We have an old chicken coop in our backyard. For a couple years I’ve been itching to raise some chickens but two things have held me back: the state of the coop and my son’s reluctance.
This year, the planets aligned. O and his friends are always looking for schemes to earn pocket money, so they all agreed to clean out the coop for me. And because we’ve been through some tough times with our pets in the past couple years, O has grown to understand that animals and pets have shorter lifespans than their owners. The thought of losing a few chickens to predators–a very real possibility around here given that our property borders a habitat teeming with coyotes, fishers, raccoons, and hawks–isn’t as horrific to him as it would have been a few years ago. Plus, that has been motivating him to research the best ways to secure our coop.
It goes without saying that our coop needs a lot of work, so much so that I considered buying a prefab coop. The prefab coops I like, however, are a couple hundred dollars so I figure it’s better to do some DIY on the structure we have in place.
Today it’s overgrown with vines and we need to do some serious tree branch pruning. The structure is very sound. There’s a wooden floor inside, along with nesting boxes. We’ll replace the chicken-wire covered window openings with real shed windows that open for ventilation, and build a door. The structure doesn’t have electricity but we can run an extension cord from our garage.
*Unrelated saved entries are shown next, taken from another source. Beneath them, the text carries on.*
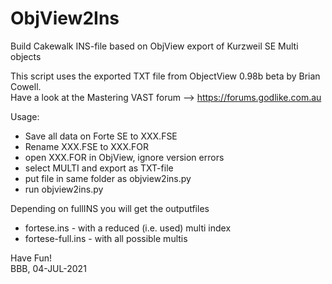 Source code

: # ObjView2Ins
Build Cakewalk INS-file based on ObjView export of Kurzweil SE Multi objects

This script uses the exported TXT file from ObjectView 0.98b beta by Brian Cowell. <br>
Have a look at the Mastering VAST forum --> https://forums.godlike.com.au

Usage:
 * Save all data on Forte SE to XXX.FSE
 * Rename XXX.FSE to XXX.FOR
 * open XXX.FOR in ObjView, ignore version errors
 * select MULTI and export as TXT-file 
 * put file in same folder as objview2ins.py
 * run objview2ins.py
 
 Depending on fullINS you will get the outputfiles
 * fortese.ins - with a reduced (i.e. used) multi index
 * fortese-full.ins - with all possible multis

Have Fun!<br>
BBB, 04-JUL-2021
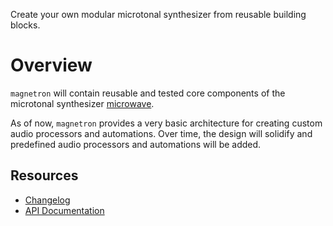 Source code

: Create your own modular microtonal synthesizer from reusable building blocks.

# Overview

`magnetron` will contain reusable and tested core components of the microtonal synthesizer [microwave](https://github.com/Woyten/tune/tree/main/microwave).

As of now, `magnetron` provides a very basic architecture for creating custom audio processors and automations. Over time, the design will solidify and predefined audio processors and automations will be added.

## Resources

- [Changelog](https://github.com/Woyten/tune/releases)
- [API Documentation](https://docs.rs/magnetron)
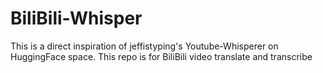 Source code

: # BiliBili-Whisper
This is a direct inspiration of jeffistyping's Youtube-Whisperer on HuggingFace space. This repo is for BiliBili video translate and transcribe
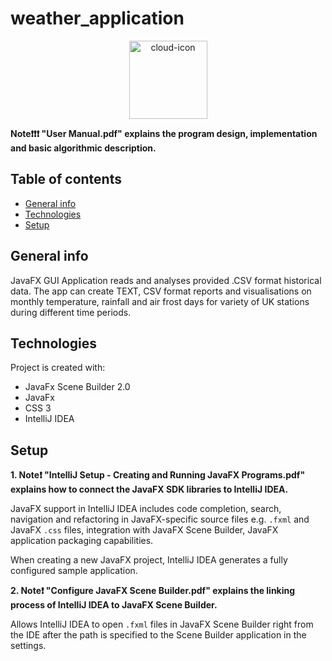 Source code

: # weather_application

<p align="center">
  <img src="https://user-images.githubusercontent.com/47834415/97226125-785b9580-17cb-11eb-8b6f-d427d36fbf9a.png" alt="cloud-icon" width="125px" />
</p>

<strong>Note❗❗❗ "User Manual.pdf" explains the program design, implementation and basic algorithmic description.</strong>

## Table of contents
* [General info](#general-info)
* [Technologies](#technologies)
* [Setup](#setup)

## General info

JavaFX GUI Application reads and analyses provided .CSV format historical data. The app can create TEXT, CSV format reports and visualisations on monthly temperature, rainfall and air frost days for variety of UK stations during different time periods.
    
## Technologies
Project is created with:
</br>
* JavaFx Scene Builder 2.0
* JavaFx
* CSS 3
* IntelliJ IDEA

## Setup

<strong> 1. Note❗ "IntelliJ Setup - Creating and Running JavaFX Programs.pdf" explains how to connect the JavaFX SDK libraries to IntelliJ IDEA.  </strong>

JavaFX support in IntelliJ IDEA includes code completion, search, navigation and refactoring in JavaFX-specific source files e.g. `.fxml` and JavaFX `.css` files, integration with JavaFX Scene Builder, JavaFX application packaging capabilities.

When creating a new JavaFX project, IntelliJ IDEA generates a fully configured sample application.

<strong> 2. Note❗ "Configure JavaFX Scene Builder.pdf" explains the linking process of IntelliJ IDEA to JavaFX Scene Builder.</strong>

Allows IntelliJ IDEA to open ``.fxml`` files in JavaFX Scene Builder right from the IDE after the path is specified to the Scene Builder application in the settings.

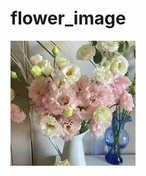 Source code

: # flower_image

![](https://github.com/yql11299/flower_image/blob/main/%E6%B4%8B%E6%A1%94%E6%A2%97-%E7%B2%89%E7%9A%87%E5%90%8E.jpg)

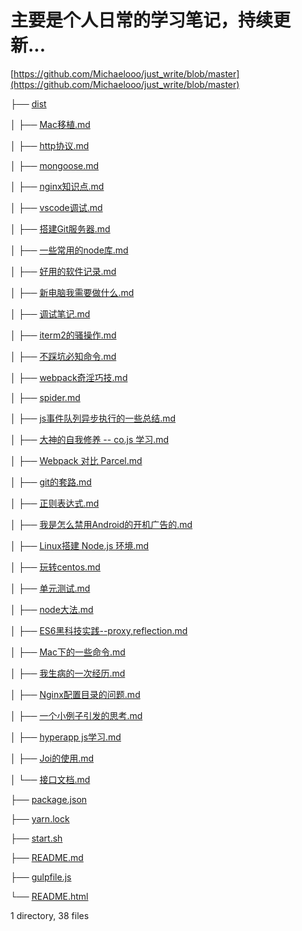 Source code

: # 主要是个人日常的学习笔记，持续更新...

[https://github.com/Michaelooo/just_write/blob/master](https://github.com/Michaelooo/just_write/blob/master)  

├── [dist](https://github.com/Michaelooo/just_write/blob/master/dist/)  

│ ├── [Mac移植.md](https://github.com/Michaelooo/just_write/blob/master/dist/Mac%E7%A7%BB%E6%A4%8D.md)  

│ ├── [http协议.md](https://github.com/Michaelooo/just_write/blob/master/dist/http%E5%8D%8F%E8%AE%AE.md)  

│ ├── [mongoose.md](https://github.com/Michaelooo/just_write/blob/master/dist/mongoose.md)  

│ ├── [nginx知识点.md](https://github.com/Michaelooo/just_write/blob/master/dist/nginx%E7%9F%A5%E8%AF%86%E7%82%B9.md)  

│ ├── [vscode调试.md](https://github.com/Michaelooo/just_write/blob/master/dist/vscode%E8%B0%83%E8%AF%95.md)  

│ ├── [搭建Git服务器.md](https://github.com/Michaelooo/just_write/blob/master/dist/%E6%90%AD%E5%BB%BAGit%E6%9C%8D%E5%8A%A1%E5%99%A8.md)  

│ ├── [一些常用的node库.md](https://github.com/Michaelooo/just_write/blob/master/dist/%E4%B8%80%E4%BA%9B%E5%B8%B8%E7%94%A8%E7%9A%84node%E5%BA%93.md)  

│ ├── [好用的软件记录.md](https://github.com/Michaelooo/just_write/blob/master/dist/%E5%A5%BD%E7%94%A8%E7%9A%84%E8%BD%AF%E4%BB%B6%E8%AE%B0%E5%BD%95.md)  

│ ├── [新电脑我需要做什么.md](https://github.com/Michaelooo/just_write/blob/master/dist/%E6%96%B0%E7%94%B5%E8%84%91%E6%88%91%E9%9C%80%E8%A6%81%E5%81%9A%E4%BB%80%E4%B9%88.md)  

│ ├── [调试笔记.md](https://github.com/Michaelooo/just_write/blob/master/dist/%E8%B0%83%E8%AF%95%E7%AC%94%E8%AE%B0.md)  

│ ├── [iterm2的骚操作.md](https://github.com/Michaelooo/just_write/blob/master/dist/iterm2%E7%9A%84%E9%AA%9A%E6%93%8D%E4%BD%9C.md)  

│ ├── [不踩坑必知命令.md](https://github.com/Michaelooo/just_write/blob/master/dist/%E4%B8%8D%E8%B8%A9%E5%9D%91%E5%BF%85%E7%9F%A5%E5%91%BD%E4%BB%A4.md)  

│ ├── [webpack奇淫巧技.md](https://github.com/Michaelooo/just_write/blob/master/dist/webpack%E5%A5%87%E6%B7%AB%E5%B7%A7%E6%8A%80.md)  

│ ├── [spider.md](https://github.com/Michaelooo/just_write/blob/master/dist/spider.md)  

│ ├── [js事件队列异步执行的一些总结.md](https://github.com/Michaelooo/just_write/blob/master/dist/js%E4%BA%8B%E4%BB%B6%E9%98%9F%E5%88%97%E5%BC%82%E6%AD%A5%E6%89%A7%E8%A1%8C%E7%9A%84%E4%B8%80%E4%BA%9B%E6%80%BB%E7%BB%93.md)  

│ ├── [大神的自我修养 -- co.js 学习.md](https://github.com/Michaelooo/just_write/blob/master/dist/%E5%A4%A7%E7%A5%9E%E7%9A%84%E8%87%AA%E6%88%91%E4%BF%AE%E5%85%BB%20--%20co.js%20%E5%AD%A6%E4%B9%A0.md)  

│ ├── [Webpack 对比 Parcel.md](https://github.com/Michaelooo/just_write/blob/master/dist/Webpack%20%E5%AF%B9%E6%AF%94%20Parcel.md)  

│ ├── [git的套路.md](https://github.com/Michaelooo/just_write/blob/master/dist/git%E7%9A%84%E5%A5%97%E8%B7%AF.md)  

│ ├── [正则表达式.md](https://github.com/Michaelooo/just_write/blob/master/dist/%E6%AD%A3%E5%88%99%E8%A1%A8%E8%BE%BE%E5%BC%8F.md)  

│ ├── [我是怎么禁用Android的开机广告的.md](https://github.com/Michaelooo/just_write/blob/master/dist/%E6%88%91%E6%98%AF%E6%80%8E%E4%B9%88%E7%A6%81%E7%94%A8Android%E7%9A%84%E5%BC%80%E6%9C%BA%E5%B9%BF%E5%91%8A%E7%9A%84.md)  

│ ├── [Linux搭建 Node.js 环境.md](https://github.com/Michaelooo/just_write/blob/master/dist/Linux%E6%90%AD%E5%BB%BA%20Node.js%20%E7%8E%AF%E5%A2%83.md)  

│ ├── [玩转centos.md](https://github.com/Michaelooo/just_write/blob/master/dist/%E7%8E%A9%E8%BD%ACcentos.md)  

│ ├── [单元测试.md](https://github.com/Michaelooo/just_write/blob/master/dist/%E5%8D%95%E5%85%83%E6%B5%8B%E8%AF%95.md)  

│ ├── [node大法.md](https://github.com/Michaelooo/just_write/blob/master/dist/node%E5%A4%A7%E6%B3%95.md)  

│ ├── [ES6黑科技实践--proxy,reflection.md](https://github.com/Michaelooo/just_write/blob/master/dist/ES6%E9%BB%91%E7%A7%91%E6%8A%80%E5%AE%9E%E8%B7%B5--proxy,reflection.md)  

│ ├── [Mac下的一些命令.md](https://github.com/Michaelooo/just_write/blob/master/dist/Mac%E4%B8%8B%E7%9A%84%E4%B8%80%E4%BA%9B%E5%91%BD%E4%BB%A4.md)  

│ ├── [我生病的一次经历.md](https://github.com/Michaelooo/just_write/blob/master/dist/%E6%88%91%E7%94%9F%E7%97%85%E7%9A%84%E4%B8%80%E6%AC%A1%E7%BB%8F%E5%8E%86.md)  

│ ├── [Nginx配置目录的问题.md](https://github.com/Michaelooo/just_write/blob/master/dist/Nginx%E9%85%8D%E7%BD%AE%E7%9B%AE%E5%BD%95%E7%9A%84%E9%97%AE%E9%A2%98.md)  

│ ├── [一个小例子引发的思考.md](https://github.com/Michaelooo/just_write/blob/master/dist/%E4%B8%80%E4%B8%AA%E5%B0%8F%E4%BE%8B%E5%AD%90%E5%BC%95%E5%8F%91%E7%9A%84%E6%80%9D%E8%80%83.md)  

│ ├── [hyperapp js学习.md](https://github.com/Michaelooo/just_write/blob/master/dist/hyperapp%20js%E5%AD%A6%E4%B9%A0.md)  

│ ├── [Joi的使用.md](https://github.com/Michaelooo/just_write/blob/master/dist/Joi%E7%9A%84%E4%BD%BF%E7%94%A8.md)  

│ └── [接口文档.md](https://github.com/Michaelooo/just_write/blob/master/dist/%E6%8E%A5%E5%8F%A3%E6%96%87%E6%A1%A3.md)  

├── [package.json](https://github.com/Michaelooo/just_write/blob/master/package.json)  

├── [yarn.lock](https://github.com/Michaelooo/just_write/blob/master/yarn.lock)  

├── [start.sh](https://github.com/Michaelooo/just_write/blob/master/start.sh)  

├── [README.md](https://github.com/Michaelooo/just_write/blob/master/README.md)  

├── [gulpfile.js](https://github.com/Michaelooo/just_write/blob/master/gulpfile.js)  

└── [README.html](https://github.com/Michaelooo/just_write/blob/master/README.html)  
  
  


1 directory, 38 files    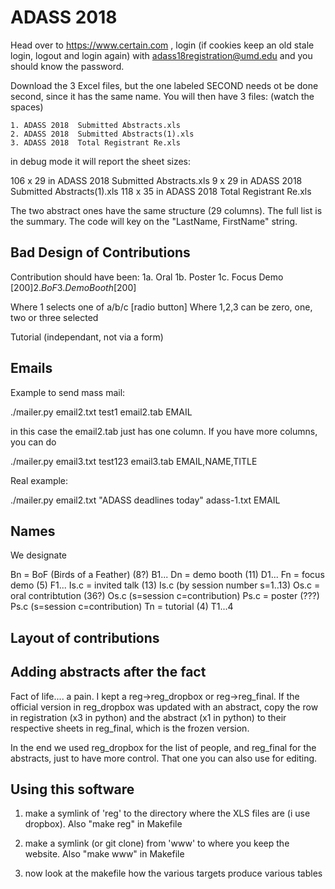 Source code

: 
# ADASS 2018

Head over to https://www.certain.com , login (if cookies keep an old stale login, logout and login again)
with adass18registration@umd.edu and you should know the password.

Download the 3 Excel files, but the one labeled SECOND needs ot be done second, since it has the same name.
You will then have 3 files: (watch the spaces)

    1. ADASS 2018  Submitted Abstracts.xls
    2. ADASS 2018  Submitted Abstracts(1).xls
    3. ADASS 2018  Total Registrant Re.xls

in debug mode it will report the sheet sizes:

   106 x 29 in ADASS 2018  Submitted Abstracts.xls
   9 x 29 in ADASS 2018  Submitted Abstracts(1).xls
   118 x 35 in ADASS 2018  Total Registrant Re.xls

The two abstract ones have the same structure (29 columns). The full list is the summary. The code will
key on the  "LastName, FirstName" string.


## Bad Design of Contributions

Contribution should have been:
 1a. Oral
 1b. Poster
 1c. Focus Demo [$200]
 2.  BoF
 3.  Demo Booth [$200]

Where 1 selects one of a/b/c [radio button]
Where 1,2,3 can be zero, one, two or three selected 
 
  Tutorial (independant, not via a form)

## Emails

Example to send mass mail:

./mailer.py email2.txt test1 email2.tab EMAIL

in this case the email2.tab just has one column. If you have more columns, you can do

./mailer.py email3.txt test123 email3.tab EMAIL,NAME,TITLE

Real example:

./mailer.py email2.txt "ADASS deadlines today" adass-1.txt EMAIL


## Names

We designate 

Bn   = BoF (Birds of a Feather) (8?)      B1...
Dn   = demo booth (11)                    D1...
Fn   = focus demo (5)                     F1...
Is.c = invited talk (13)                  Is.c (by session number s=1..13)
Os.c = oral contribtution (36?)           Os.c (s=session c=contribution)
Ps.c = poster (???)                       Ps.c (s=session c=contribution)
Tn   = tutorial (4)                       T1...4

## Layout of contributions

## Adding abstracts after the fact

Fact of life.... a pain. I kept a reg->reg_dropbox or reg->reg_final.
If the official version in reg_dropbox was updated with an abstract, copy the row in
registration (x3 in python) and the abstract (x1 in python) to their respective sheets
in reg_final, which is the frozen version.

In the end we used reg_dropbox for the list of people, and reg_final for the abstracts, just
to have more control. That one you can also use for editing.

## Using this software

1) make a symlink of 'reg' to the directory where the XLS files are (i use dropbox). Also "make reg" in Makefile

2) make a symlink (or git clone) from 'www' to where you keep the website. Also "make www" in Makefile

3) now look at the makefile how the various targets produce various tables

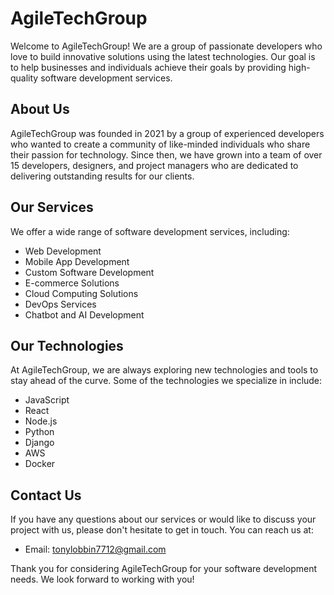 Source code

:# AgileTechGroup

Welcome to AgileTechGroup! We are a group of passionate developers who love to build innovative solutions using the latest technologies. Our goal is to help businesses and individuals achieve their goals by providing high-quality software development services.

## About Us
AgileTechGroup was founded in 2021 by a group of experienced developers who wanted to create a community of like-minded individuals who share their passion for technology. Since then, we have grown into a team of over 15 developers, designers, and project managers who are dedicated to delivering outstanding results for our clients.

## Our Services
We offer a wide range of software development services, including:
- Web Development 
- Mobile App Development 
- Custom Software Development 
- E-commerce Solutions 
- Cloud Computing Solutions 
- DevOps Services 
- Chatbot and AI Development 

## Our Technologies
At AgileTechGroup, we are always exploring new technologies and tools to stay ahead of the curve. Some of the technologies we specialize in include:
- JavaScript
- React
- Node.js
- Python
- Django
- AWS
- Docker

## Contact Us
If you have any questions about our services or would like to discuss your project with us, please don't hesitate to get in touch. You can reach us at:

  - Email: tonylobbin7712@gmail.com

Thank you for considering AgileTechGroup for your software development needs. We look forward to working with you!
As for the outdoor enclosure that’s currently fenced with chicken wire … I’m not so sure. It would be nice to have a completely enclosed run, but our neighbor doesn’t have one and they have only lost one chicken in the last couple years. Other to-do items: the coop will need scraping and painting after the windows and door are installed and the coop has been cleaned out.
O is having a sleepover tonight and the boys have their first paying job, clearing out some of the brush and branches around the structure. Our plan is to have a coop ready for chicks mid-spring … that gives us the fall, winter, and early spring to get it into shape. As for chickens, I have my heart set on Araucanas, the chickens that lay pastel-colored eggs. Word is they’ve got friendly dispositions, are good layers, and are cold-hardy.
Do you own chickens? Any advice? The one thing that’s creeping me out is the thought of snakes getting in the coop to eat eggs. I don’t mind seeing them out in the open, but I’ll seriously freak out if I’m gathering eggs and put my hand on a snake! An acquaintance has told me, however, that her chickens kill snakes … around here, the snakes are too small to be a real threat to eggs.